### TASK DESCRIPTION
The listing below is to be given again in full and word for word, without its images.

### EXERCISE INPUTS
=== Begin Enclosure ===

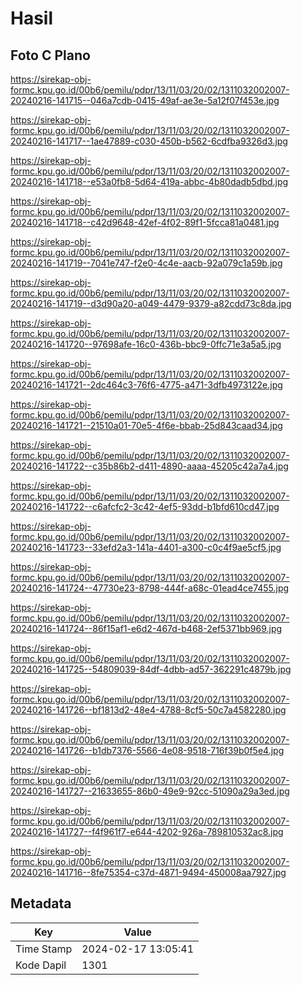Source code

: # Hasil

## Foto C Plano

https://sirekap-obj-formc.kpu.go.id/00b6/pemilu/pdpr/13/11/03/20/02/1311032002007-20240216-141715--046a7cdb-0415-49af-ae3e-5a12f07f453e.jpg

https://sirekap-obj-formc.kpu.go.id/00b6/pemilu/pdpr/13/11/03/20/02/1311032002007-20240216-141717--1ae47889-c030-450b-b562-6cdfba9326d3.jpg

https://sirekap-obj-formc.kpu.go.id/00b6/pemilu/pdpr/13/11/03/20/02/1311032002007-20240216-141718--e53a0fb8-5d64-419a-abbc-4b80dadb5dbd.jpg

https://sirekap-obj-formc.kpu.go.id/00b6/pemilu/pdpr/13/11/03/20/02/1311032002007-20240216-141718--c42d9648-42ef-4f02-89f1-5fcca81a0481.jpg

https://sirekap-obj-formc.kpu.go.id/00b6/pemilu/pdpr/13/11/03/20/02/1311032002007-20240216-141719--7041e747-f2e0-4c4e-aacb-92a079c1a59b.jpg

https://sirekap-obj-formc.kpu.go.id/00b6/pemilu/pdpr/13/11/03/20/02/1311032002007-20240216-141719--d3d90a20-a049-4479-9379-a82cdd73c8da.jpg

https://sirekap-obj-formc.kpu.go.id/00b6/pemilu/pdpr/13/11/03/20/02/1311032002007-20240216-141720--97698afe-16c0-436b-bbc9-0ffc71e3a5a5.jpg

https://sirekap-obj-formc.kpu.go.id/00b6/pemilu/pdpr/13/11/03/20/02/1311032002007-20240216-141721--2dc464c3-76f6-4775-a471-3dfb4973122e.jpg

https://sirekap-obj-formc.kpu.go.id/00b6/pemilu/pdpr/13/11/03/20/02/1311032002007-20240216-141721--21510a01-70e5-4f6e-bbab-25d843caad34.jpg

https://sirekap-obj-formc.kpu.go.id/00b6/pemilu/pdpr/13/11/03/20/02/1311032002007-20240216-141722--c35b86b2-d411-4890-aaaa-45205c42a7a4.jpg

https://sirekap-obj-formc.kpu.go.id/00b6/pemilu/pdpr/13/11/03/20/02/1311032002007-20240216-141722--c6afcfc2-3c42-4ef5-93dd-b1bfd610cd47.jpg

https://sirekap-obj-formc.kpu.go.id/00b6/pemilu/pdpr/13/11/03/20/02/1311032002007-20240216-141723--33efd2a3-141a-4401-a300-c0c4f9ae5cf5.jpg

https://sirekap-obj-formc.kpu.go.id/00b6/pemilu/pdpr/13/11/03/20/02/1311032002007-20240216-141724--47730e23-8798-444f-a68c-01ead4ce7455.jpg

https://sirekap-obj-formc.kpu.go.id/00b6/pemilu/pdpr/13/11/03/20/02/1311032002007-20240216-141724--86f15af1-e6d2-467d-b468-2ef5371bb969.jpg

https://sirekap-obj-formc.kpu.go.id/00b6/pemilu/pdpr/13/11/03/20/02/1311032002007-20240216-141725--54809039-84df-4dbb-ad57-362291c4879b.jpg

https://sirekap-obj-formc.kpu.go.id/00b6/pemilu/pdpr/13/11/03/20/02/1311032002007-20240216-141726--bf1813d2-48e4-4788-8cf5-50c7a4582280.jpg

https://sirekap-obj-formc.kpu.go.id/00b6/pemilu/pdpr/13/11/03/20/02/1311032002007-20240216-141726--b1db7376-5566-4e08-9518-716f39b0f5e4.jpg

https://sirekap-obj-formc.kpu.go.id/00b6/pemilu/pdpr/13/11/03/20/02/1311032002007-20240216-141727--21633655-86b0-49e9-92cc-51090a29a3ed.jpg

https://sirekap-obj-formc.kpu.go.id/00b6/pemilu/pdpr/13/11/03/20/02/1311032002007-20240216-141727--f4f961f7-e644-4202-926a-789810532ac8.jpg

https://sirekap-obj-formc.kpu.go.id/00b6/pemilu/pdpr/13/11/03/20/02/1311032002007-20240216-141716--8fe75354-c37d-4871-9494-450008aa7927.jpg


## Metadata

| Key        | Value               |
| ---------- | ------------------- |
| Time Stamp | 2024-02-17 13:05:41 |
| Kode Dapil | 1301                |



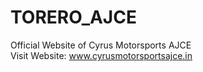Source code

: # TORERO_AJCE  
Official Website of Cyrus Motorsports AJCE  
Visit Website: www.cyrusmotorsportsajce.in
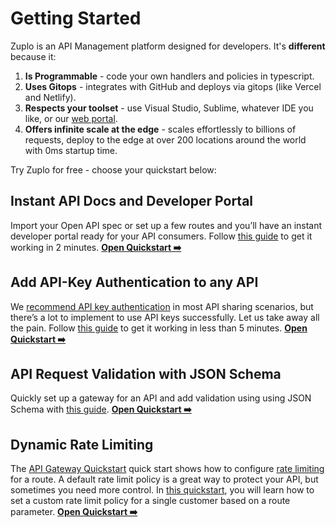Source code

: # Getting Started

Zuplo is an API Management platform designed for developers. It's **different** because it:

1. **Is Programmable** - code your own handlers and policies in typescript.
2. **Uses Gitops** - integrates with GitHub and deploys via gitops (like Vercel and Netlify).
3. **Respects your toolset** - use Visual Studio, Sublime, whatever IDE you like, or our [web portal](portal.zuplo.com).
4. **Offers infinite scale at the edge** - scales effortlessly to billions of requests, deploy to the edge at over 200 locations around the world with 0ms startup time.

Try Zuplo for free - choose your quickstart below:

## Instant API Docs and Developer Portal

Import your Open API spec or set up a few routes and you’ll have an instant developer portal ready for your API consumers. Follow [this guide](/docs/quickstarts/instant-api-docs-and-dev-portal) to get it working in 2 minutes. **[Open Quickstart ➡️](/docs/quickstarts/instant-api-docs-and-dev-portal)**

## Add API-Key Authentication to any API

We [recommend API key authentication](/blog/2022/05/03/you-should-be-using-api-keys/) in most API sharing scenarios, but there’s a lot to implement to use API keys successfully. Let us take away all the pain. Follow [this guide](/docs/quickstarts/add-api-key-auth) to get it working in less than 5 minutes. **[Open Quickstart ➡️](/docs/quickstarts/add-api-key-auth)**

## API Request Validation with JSON Schema

Quickly set up a gateway for an API and add validation using using JSON Schema with [this guide](/docs/quickstarts/validation-and-docs-with-json-schema). **[Open Quickstart ➡️](/docs/quickstarts/validation-and-docs-with-json-schema)**

## Dynamic Rate Limiting

The [API Gateway Quickstart](./proxy-public-api.md) quick start shows how to configure [rate limiting](../policies/rate-limit-inbound.md) for a route. A default rate limit policy is a great way to protect your API, but sometimes you need more control. In [this quickstart](/docs/quickstarts/per-customer-rate-limits), you will learn how to set a custom rate limit policy for a single customer based on a route parameter. **[Open Quickstart ➡️](/docs/quickstarts/per-customer-rate-limits)**
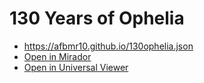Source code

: # 130 Years of Ophelia

* https://afbmr10.github.io/130ophelia.json
* [Open in Mirador](http://media.getty.edu/viewers/mirador/?manifest=https://afbmr10.github.io/130ophelia.json)
* [Open in Universal Viewer](http://universalviewer.io/uv.html?manifest=https://afbmr10.github.io/130ophelia.json)
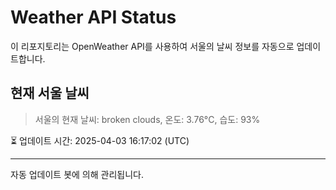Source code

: 
# Weather API Status

이 리포지토리는 OpenWeather API를 사용하여 서울의 날씨 정보를 자동으로 업데이트합니다.

## 현재 서울 날씨
> 서울의 현재 날씨: broken clouds, 온도: 3.76°C, 습도: 93%

⏳ 업데이트 시간: 2025-04-03 16:17:02 (UTC)

---
자동 업데이트 봇에 의해 관리됩니다.
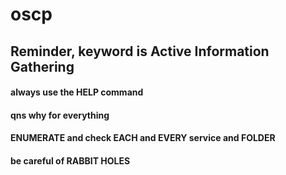 # oscp

## Reminder, keyword is Active Information Gathering
#### always use the HELP command
#### qns why for everything
#### ENUMERATE and check EACH and EVERY service and FOLDER
#### be careful of RABBIT HOLES
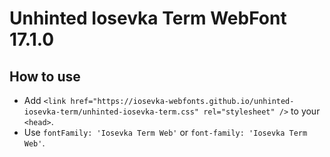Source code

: # Unhinted Iosevka Term WebFont 17.1.0

## How to use

- Add `<link href="https://iosevka-webfonts.github.io/unhinted-iosevka-term/unhinted-iosevka-term.css" rel="stylesheet" />` to your `<head>`.
- Use `fontFamily: 'Iosevka Term Web'` or `font-family: 'Iosevka Term Web'`.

=== End Enclosure ===

### RESPONSE TO THIS TASK
Source code

: # Hasil

## Foto C Plano

https://sirekap-obj-formc.kpu.go.id/00b6/pemilu/pdpr/13/11/03/20/02/1311032002007-20240216-141715--046a7cdb-0415-49af-ae3e-5a12f07f453e.jpg

https://sirekap-obj-formc.kpu.go.id/00b6/pemilu/pdpr/13/11/03/20/02/1311032002007-20240216-141717--1ae47889-c030-450b-b562-6cdfba9326d3.jpg

https://sirekap-obj-formc.kpu.go.id/00b6/pemilu/pdpr/13/11/03/20/02/1311032002007-20240216-141718--e53a0fb8-5d64-419a-abbc-4b80dadb5dbd.jpg

https://sirekap-obj-formc.kpu.go.id/00b6/pemilu/pdpr/13/11/03/20/02/1311032002007-20240216-141718--c42d9648-42ef-4f02-89f1-5fcca81a0481.jpg

https://sirekap-obj-formc.kpu.go.id/00b6/pemilu/pdpr/13/11/03/20/02/1311032002007-20240216-141719--7041e747-f2e0-4c4e-aacb-92a079c1a59b.jpg

https://sirekap-obj-formc.kpu.go.id/00b6/pemilu/pdpr/13/11/03/20/02/1311032002007-20240216-141719--d3d90a20-a049-4479-9379-a82cdd73c8da.jpg

https://sirekap-obj-formc.kpu.go.id/00b6/pemilu/pdpr/13/11/03/20/02/1311032002007-20240216-141720--97698afe-16c0-436b-bbc9-0ffc71e3a5a5.jpg

https://sirekap-obj-formc.kpu.go.id/00b6/pemilu/pdpr/13/11/03/20/02/1311032002007-20240216-141721--2dc464c3-76f6-4775-a471-3dfb4973122e.jpg

https://sirekap-obj-formc.kpu.go.id/00b6/pemilu/pdpr/13/11/03/20/02/1311032002007-20240216-141721--21510a01-70e5-4f6e-bbab-25d843caad34.jpg

https://sirekap-obj-formc.kpu.go.id/00b6/pemilu/pdpr/13/11/03/20/02/1311032002007-20240216-141722--c35b86b2-d411-4890-aaaa-45205c42a7a4.jpg

https://sirekap-obj-formc.kpu.go.id/00b6/pemilu/pdpr/13/11/03/20/02/1311032002007-20240216-141722--c6afcfc2-3c42-4ef5-93dd-b1bfd610cd47.jpg

https://sirekap-obj-formc.kpu.go.id/00b6/pemilu/pdpr/13/11/03/20/02/1311032002007-20240216-141723--33efd2a3-141a-4401-a300-c0c4f9ae5cf5.jpg

https://sirekap-obj-formc.kpu.go.id/00b6/pemilu/pdpr/13/11/03/20/02/1311032002007-20240216-141724--47730e23-8798-444f-a68c-01ead4ce7455.jpg

https://sirekap-obj-formc.kpu.go.id/00b6/pemilu/pdpr/13/11/03/20/02/1311032002007-20240216-141724--86f15af1-e6d2-467d-b468-2ef5371bb969.jpg

https://sirekap-obj-formc.kpu.go.id/00b6/pemilu/pdpr/13/11/03/20/02/1311032002007-20240216-141725--54809039-84df-4dbb-ad57-362291c4879b.jpg

https://sirekap-obj-formc.kpu.go.id/00b6/pemilu/pdpr/13/11/03/20/02/1311032002007-20240216-141726--bf1813d2-48e4-4788-8cf5-50c7a4582280.jpg

https://sirekap-obj-formc.kpu.go.id/00b6/pemilu/pdpr/13/11/03/20/02/1311032002007-20240216-141726--b1db7376-5566-4e08-9518-716f39b0f5e4.jpg

https://sirekap-obj-formc.kpu.go.id/00b6/pemilu/pdpr/13/11/03/20/02/1311032002007-20240216-141727--21633655-86b0-49e9-92cc-51090a29a3ed.jpg

https://sirekap-obj-formc.kpu.go.id/00b6/pemilu/pdpr/13/11/03/20/02/1311032002007-20240216-141727--f4f961f7-e644-4202-926a-789810532ac8.jpg

https://sirekap-obj-formc.kpu.go.id/00b6/pemilu/pdpr/13/11/03/20/02/1311032002007-20240216-141716--8fe75354-c37d-4871-9494-450008aa7927.jpg


## Metadata

| Key        | Value               |
| ---------- | ------------------- |
| Time Stamp | 2024-02-17 13:05:41 |
| Kode Dapil | 1301                |



Source code

: # TORERO_AJCE  
Official Website of Cyrus Motorsports AJCE  
Visit Website: www.cyrusmotorsportsajce.in
Source code

: # Getting Started

Zuplo is an API Management platform designed for developers. It's **different** because it:

1. **Is Programmable** - code your own handlers and policies in typescript.
2. **Uses Gitops** - integrates with GitHub and deploys via gitops (like Vercel and Netlify).
3. **Respects your toolset** - use Visual Studio, Sublime, whatever IDE you like, or our [web portal](portal.zuplo.com).
4. **Offers infinite scale at the edge** - scales effortlessly to billions of requests, deploy to the edge at over 200 locations around the world with 0ms startup time.

Try Zuplo for free - choose your quickstart below:

## Instant API Docs and Developer Portal

Import your Open API spec or set up a few routes and you’ll have an instant developer portal ready for your API consumers. Follow [this guide](/docs/quickstarts/instant-api-docs-and-dev-portal) to get it working in 2 minutes. **[Open Quickstart ➡️](/docs/quickstarts/instant-api-docs-and-dev-portal)**

## Add API-Key Authentication to any API

We [recommend API key authentication](/blog/2022/05/03/you-should-be-using-api-keys/) in most API sharing scenarios, but there’s a lot to implement to use API keys successfully. Let us take away all the pain. Follow [this guide](/docs/quickstarts/add-api-key-auth) to get it working in less than 5 minutes. **[Open Quickstart ➡️](/docs/quickstarts/add-api-key-auth)**

## API Request Validation with JSON Schema

Quickly set up a gateway for an API and add validation using using JSON Schema with [this guide](/docs/quickstarts/validation-and-docs-with-json-schema). **[Open Quickstart ➡️](/docs/quickstarts/validation-and-docs-with-json-schema)**

## Dynamic Rate Limiting

The [API Gateway Quickstart](./proxy-public-api.md) quick start shows how to configure [rate limiting](../policies/rate-limit-inbound.md) for a route. A default rate limit policy is a great way to protect your API, but sometimes you need more control. In [this quickstart](/docs/quickstarts/per-customer-rate-limits), you will learn how to set a custom rate limit policy for a single customer based on a route parameter. **[Open Quickstart ➡️](/docs/quickstarts/per-customer-rate-limits)**
Source code

: # 130 Years of Ophelia

* https://afbmr10.github.io/130ophelia.json
* [Open in Mirador](http://media.getty.edu/viewers/mirador/?manifest=https://afbmr10.github.io/130ophelia.json)
* [Open in Universal Viewer](http://universalviewer.io/uv.html?manifest=https://afbmr10.github.io/130ophelia.json)
Source code

: 
# Weather API Status

이 리포지토리는 OpenWeather API를 사용하여 서울의 날씨 정보를 자동으로 업데이트합니다.

## 현재 서울 날씨
> 서울의 현재 날씨: broken clouds, 온도: 3.76°C, 습도: 93%

⏳ 업데이트 시간: 2025-04-03 16:17:02 (UTC)

---
자동 업데이트 봇에 의해 관리됩니다.
 # oscp

## Reminder, keyword is Active Information Gathering
#### always use the HELP command
#### qns why for everything
#### ENUMERATE and check EACH and EVERY service and FOLDER
#### be careful of RABBIT HOLES
Source code

: # Unhinted Iosevka Term WebFont 17.1.0

## How to use

- Add `<link href="https://iosevka-webfonts.github.io/unhinted-iosevka-term/unhinted-iosevka-term.css" rel="stylesheet" />` to your `<head>`.
- Use `fontFamily: 'Iosevka Term Web'` or `font-family: 'Iosevka Term Web'`.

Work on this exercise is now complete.